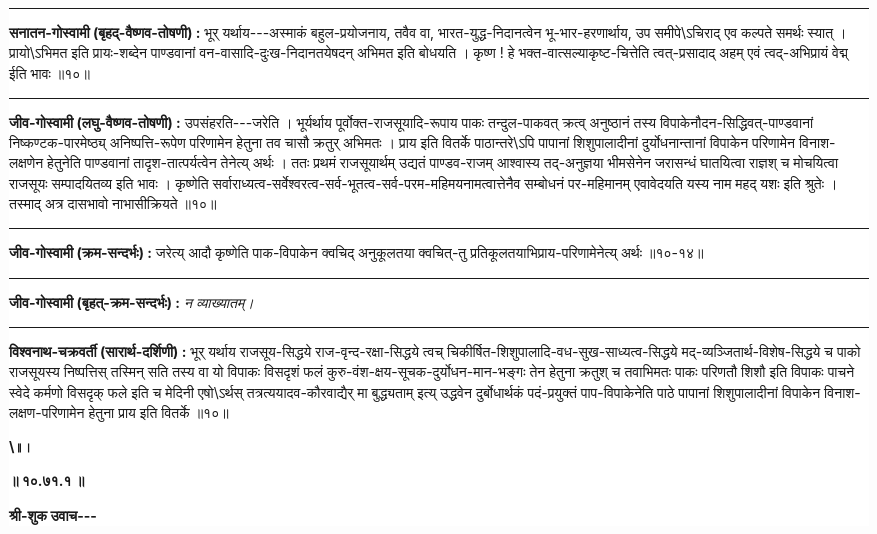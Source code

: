 ------------------------------------------------------------------------------------------------------------------

**सनातन-गोस्वामी (बृहद्-वैष्णव-तोषणी) :** भूर् यर्थाय---अस्माकं
बहुल-प्रयोजनाय, तवैव वा, भारत-युद्ध-निदानत्वेन
भू-भार-हरणार्थाय, उप समीपे\ऽचिराद् एव कल्पते समर्थः स्यात् ।
प्रायो\ऽभिमत इति प्रायः-शब्देन पाण्डवानां
वन-वासादि-दुःख-निदानतयेषदन् अभिमत इति बोधयति । कृष्ण ! हे
भक्त-वात्सल्याकृष्ट-चित्तेति त्वत्-प्रसादाद् अहम् एवं त्वद्-अभिप्रायं
वेद्म् ईति भावः ॥१०॥

------------------------------------------------------------------------------------------------------------------

**जीव-गोस्वामी (लघु-वैष्णव-तोषणी) :** उपसंहरति---जरेति ।
भूर्यर्थाय पूर्वोक्त-राजसूयादि-रूपाय पाकः तन्दुल-पाकवत् क्रत्व्
अनुष्ठानं तस्य विपाकेनौदन-सिद्धिवत्-पाण्डवानां
निष्कण्टक-पारमेष्ठ्य् अनिष्पत्ति-रूपेण परिणामेन हेतुना तव चासौ
क्रतुर् अभिमतः । प्राय इति वितर्के पाठान्तरे\ऽपि पापानां
शिशुपालादीनां दुर्योधनान्तानां विपाकेन परिणामेन विनाश-लक्षणेन
हेतुनेति पाण्डवानां तादृश-तात्पर्यत्वेन तेनेत्य् अर्थः । ततः
प्रथमं राजसूयार्थम् उद्यतं पाण्डव-राजम् आश्वास्य तद्-अनुज्ञया
भीमसेनेन जरासन्धं घातयित्वा राज्ञश् च मोचयित्वा राजसूयः
सम्पादयितव्य इति भावः । कृष्णेति
सर्वाराध्यत्व-सर्वेश्वरत्व-सर्व-भूतत्व-सर्व-परम-महिमयनामत्वात्तेनैव
सम्बोधनं पर-महिमानम् एवावेदयति यस्य नाम महद् यशः इति श्रुतेः
। तस्माद् अत्र दासभावो नाभासीक्रियते ॥१०॥

------------------------------------------------------------------------------------------------------------------

**जीव-गोस्वामी (क्रम-सन्दर्भः) :** जरेत्य् आदौ कृष्णेति पाक-विपाकेन
क्वचिद् अनुकूलतया क्वचित्-तु प्रतिकूलतयाभिप्राय-परिणामेनेत्य् अर्थः
॥१०-१४॥

------------------------------------------------------------------------------------------------------------------

**जीव-गोस्वामी (बृहत्-क्रम-सन्दर्भः) :** *न व्याख्यातम्।*

------------------------------------------------------------------------------------------------------------------

**विश्वनाथ-चक्रवर्ती (सारार्थ-दर्शिणी) :** भूर् यर्थाय
राजसूय-सिद्धये राज-वृन्द-रक्षा-सिद्धये त्वच्
चिकीर्षित-शिशुपालादि-वध-सुख-साध्यत्व-सिद्धये
मद्-व्यञ्जितार्थ-विशेष-सिद्धये च पाको राजसूयस्य निष्पत्तिस् तस्मिन्
सति तस्य वा यो विपाकः विसदृशं फलं
कुरु-वंश-क्षय-सूचक-दुर्योधन-मान-भङ्गः तेन हेतुना क्रतुश् च
तवाभिमतः पाकः परिणतौ शिशौ इति विपाकः पाचने स्वेदे कर्मणो
विसदृक् फले इति च मेदिनी एषो\ऽर्थस् तत्रत्ययादव-कौरवाद्यैर् मा
बुद्ध्यताम् इत्य् उद्धवेन दुर्बोधार्थकं पदं-प्रयुक्तं पाप-विपाकेनेति
पाठे पापानां शिशुपालादीनां विपाकेन विनाश-लक्षण-परिणामेन हेतुना
प्राय इति वितर्के ॥१०॥

**\॥।**

**॥ १०.७१.१ ॥**

**श्री-शुक उवाच---**
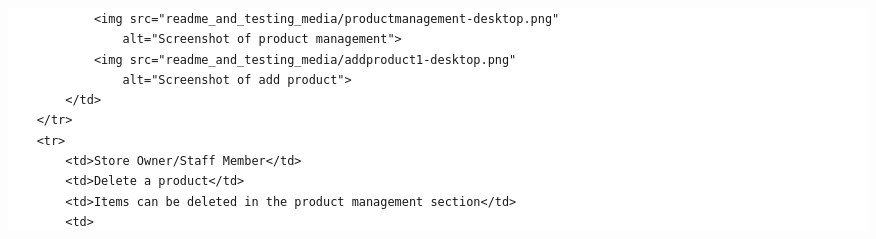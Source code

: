                 <img src="readme_and_testing_media/productmanagement-desktop.png"
                    alt="Screenshot of product management">
                <img src="readme_and_testing_media/addproduct1-desktop.png"
                    alt="Screenshot of add product">
            </td>
        </tr>
        <tr>
            <td>Store Owner/Staff Member</td>
            <td>Delete a product</td>
            <td>Items can be deleted in the product management section</td>
            <td>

———

THE TASK -
Could you filter the entries above for lines holding the string "Screenshot" and copy them?

EXERCISE RESPONSE -
                    alt="Screenshot of product management">
                    alt="Screenshot of add product">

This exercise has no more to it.